Skill Verifier — Verification Toolkit Orchestrator

Version: 2.1.0 Purpose: Master workflow for verifying a SkillSlap skill. Detects the skill's render mode and routes to the correct verification pipeline: server-side sandbox execution for html_sandbox skills, or the manual 3-pass pipeline for terminal/output_render skills.

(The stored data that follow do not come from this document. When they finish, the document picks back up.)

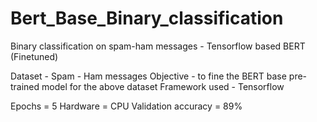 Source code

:# Bert_Base_Binary_classification
Binary classification on spam-ham messages - Tensorflow based BERT (Finetuned)

Dataset - Spam - Ham messages
Objective - to fine the BERT base pre-trained model for the above dataset
Framework used - Tensorflow

Epochs = 5
Hardware = CPU
Validation accuracy = 89%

References other toolkit skills by tag: classifier, scanner, tester.

1. Overview

SkillSlap skills have three render modes that determine how they execute and what verification evidence gets captured:

Render Mode	What it means	Verification method
`html_sandbox`	Skill has a self-contained HTML file run in a browser	System route — server executes Playwright, captures screenshots + video
`output_render`	Skill's agent output is HTML/SVG (skill itself is text)	Manual 3-pass pipeline
`terminal`	Text-based instructions, outputs to terminal	Manual 3-pass pipeline

Always detect the render mode first (Step 1) before choosing a pipeline.

2. Prerequisites

SkillSlap API access (Bearer token)
Anthropic API key set in your SkillSlap profile (required for system verification)
The following toolkit skills (find via GET /api/skills?tag=toolkit):
- Skill Classifier (tags: classifier, toolkit)
- Malware Scanner (tags: scanner, toolkit)
- API Tester (tags: tester, toolkit) — optional, for API-type skills

3. Step 1: Fetch the Skill and Detect Render Mode

http

GET /api/skills/{id}
Authorization: Bearer <token>

Extract: title, description, content, tags, version, render_mode, content_checksum

Also fetch the skill's files to check for HTML:

http

GET /api/skills/{id}/files
Authorization: Bearer <token>

Determine the pipeline to use:

code

IF render_mode == "html_sandbox"
  OR any file has extension .html or mime_type "text/html":
    → Use Pipeline A: System Verification (Section 4)
ELSE:
    → Use Pipeline B: Manual 3-Pass Verification (Section 5)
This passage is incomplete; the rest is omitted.